Сходить в Общество солдатских матерей. Так Ольга поймет, что она не одна, и есть другие родители, переживающие за своих детей. Разделение тревоги с другими уменьшает ее степень. А еще в Обществе могут подсказать, как лучше поступить в том или ином случае. Например, если у ребенка есть расстройства психики.
Признать неотвратимость происходящего и свое бессилие по этому поводу. Да, сын пойдет служить в армию. Не он первый, не он последний, и поделать с этим Ольга ничего не может.
Дать своим страхам право на существование. Не окунаться в котел болезненных фантазий, но признать, что она – мать и что беспокоиться за своего ребенка нормально. Человек уязвим. Порой на голову падает кирпич, но мы же не тревожимся по этому поводу каждую минуту?
Оля вышла из кабинета так же уверенно, под стук каблуков. По лицу уже совсем незаметно, что она плакала. Мы встретимся с ней снова через пару недель, когда она уже начнет собирать все нужные документы и сводит сына к врачу. Страх потерять Олега совсем не уйдет, но будет под контролем, а значит, и Ольге будет проще контролировать свою жизнь. В реальности, а не в фантазии.
Мои родители меня не понимают
«Мои родители меня не понимают…»
Эту фразу можно услышать не только от тех, кому 20–30 лет и чьи «взрослые взвешенные» позиции сторон еще притираются друг к другу. Но и от тех, кому уже и 40, и 50.
Число случаев, когда происходит раскол в семье из-за разности взглядов, растет в геометрической прогрессии. Если мир охватывает катастрофа, наше сознание стремится занять твердую позицию, чтобы дать чувство устойчивости в новостном хаосе. К психологу люди приходят уже в очень сложных чувствах – это смесь удивления, страха, отчаяния, гнева и бессилия.
Лиза разругалась с родителями. С теплыми, любящими и всегда поддерживавшими ее. В пух и прах.

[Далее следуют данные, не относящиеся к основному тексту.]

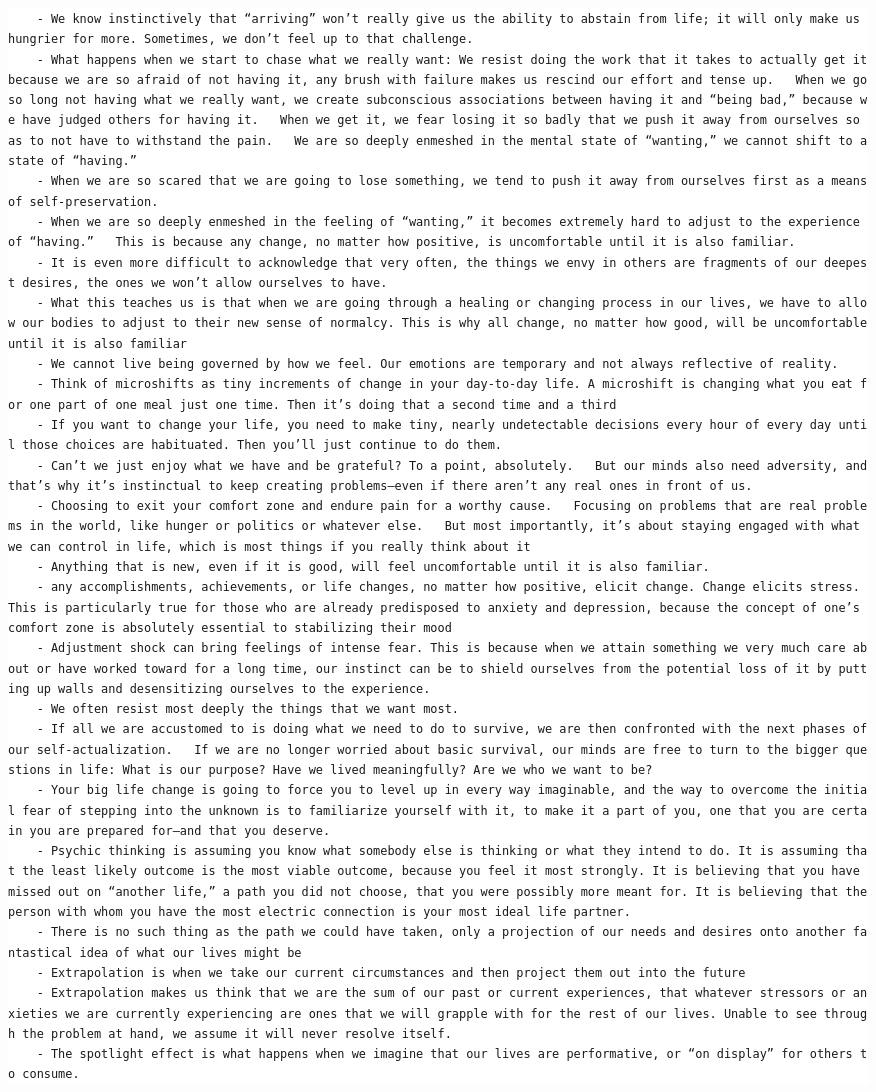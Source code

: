		- We know instinctively that “arriving” won’t really give us the ability to abstain from life; it will only make us hungrier for more. Sometimes, we don’t feel up to that challenge.
		- What happens when we start to chase what we really want: We resist doing the work that it takes to actually get it because we are so afraid of not having it, any brush with failure makes us rescind our effort and tense up.   When we go so long not having what we really want, we create subconscious associations between having it and “being bad,” because we have judged others for having it.   When we get it, we fear losing it so badly that we push it away from ourselves so as to not have to withstand the pain.   We are so deeply enmeshed in the mental state of “wanting,” we cannot shift to a state of “having.”
		- When we are so scared that we are going to lose something, we tend to push it away from ourselves first as a means of self-preservation.
		- When we are so deeply enmeshed in the feeling of “wanting,” it becomes extremely hard to adjust to the experience of “having.”   This is because any change, no matter how positive, is uncomfortable until it is also familiar.
		- It is even more difficult to acknowledge that very often, the things we envy in others are fragments of our deepest desires, the ones we won’t allow ourselves to have.
		- What this teaches us is that when we are going through a healing or changing process in our lives, we have to allow our bodies to adjust to their new sense of normalcy. This is why all change, no matter how good, will be uncomfortable until it is also familiar
		- We cannot live being governed by how we feel. Our emotions are temporary and not always reflective of reality.
		- Think of microshifts as tiny increments of change in your day-to-day life. A microshift is changing what you eat for one part of one meal just one time. Then it’s doing that a second time and a third
		- If you want to change your life, you need to make tiny, nearly undetectable decisions every hour of every day until those choices are habituated. Then you’ll just continue to do them.
		- Can’t we just enjoy what we have and be grateful? To a point, absolutely.   But our minds also need adversity, and that’s why it’s instinctual to keep creating problems—even if there aren’t any real ones in front of us.
		- Choosing to exit your comfort zone and endure pain for a worthy cause.   Focusing on problems that are real problems in the world, like hunger or politics or whatever else.   But most importantly, it’s about staying engaged with what we can control in life, which is most things if you really think about it
		- Anything that is new, even if it is good, will feel uncomfortable until it is also familiar.
		- any accomplishments, achievements, or life changes, no matter how positive, elicit change. Change elicits stress. This is particularly true for those who are already predisposed to anxiety and depression, because the concept of one’s comfort zone is absolutely essential to stabilizing their mood
		- Adjustment shock can bring feelings of intense fear. This is because when we attain something we very much care about or have worked toward for a long time, our instinct can be to shield ourselves from the potential loss of it by putting up walls and desensitizing ourselves to the experience.
		- We often resist most deeply the things that we want most.
		- If all we are accustomed to is doing what we need to do to survive, we are then confronted with the next phases of our self-actualization.   If we are no longer worried about basic survival, our minds are free to turn to the bigger questions in life: What is our purpose? Have we lived meaningfully? Are we who we want to be?
		- Your big life change is going to force you to level up in every way imaginable, and the way to overcome the initial fear of stepping into the unknown is to familiarize yourself with it, to make it a part of you, one that you are certain you are prepared for—and that you deserve.
		- Psychic thinking is assuming you know what somebody else is thinking or what they intend to do. It is assuming that the least likely outcome is the most viable outcome, because you feel it most strongly. It is believing that you have missed out on “another life,” a path you did not choose, that you were possibly more meant for. It is believing that the person with whom you have the most electric connection is your most ideal life partner.
		- There is no such thing as the path we could have taken, only a projection of our needs and desires onto another fantastical idea of what our lives might be
		- Extrapolation is when we take our current circumstances and then project them out into the future
		- Extrapolation makes us think that we are the sum of our past or current experiences, that whatever stressors or anxieties we are currently experiencing are ones that we will grapple with for the rest of our lives. Unable to see through the problem at hand, we assume it will never resolve itself.
		- The spotlight effect is what happens when we imagine that our lives are performative, or “on display” for others to consume.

И не верит, что отношения можно как-то восстановить.
– Как мне теперь с ними разговаривать? Как смотреть в глаза? Они кричали на меня, убеждали, что меня «зомбировали», уверяли, что я несу чушь. Говорили, чтобы я вместо бесконечного чтения новостей шла работать. Я никогда раньше от них такого не слышала!
Очень много отчаяния и слез слышится в голосе Лизы. Как будто это говорит не взрослая женщина, а маленький, покинутый ребенок – она даже сейчас сжимается в комочек так, как будто ее обидели. Предали.
Когда мы общаемся, то занимаем определенную позицию. Именно от нее зависит, как и на что мы будем реагировать в данный момент. Эти позиции называются эго-состояниями, и их три: родитель, взрослый и ребенок.
Родитель выражает усвоенные нормы поведения, жизненные устои и принципы. Условно, это наш внутренний приобретенный «автопилот», который побуждает нас чистить зубы перед сном, «потому что так надо», или ставит нам блок, когда мы хотим возразить какому-нибудь дедушке. Ведь нас учили, что со старшими спорить нельзя. Этакая подсознательная совесть.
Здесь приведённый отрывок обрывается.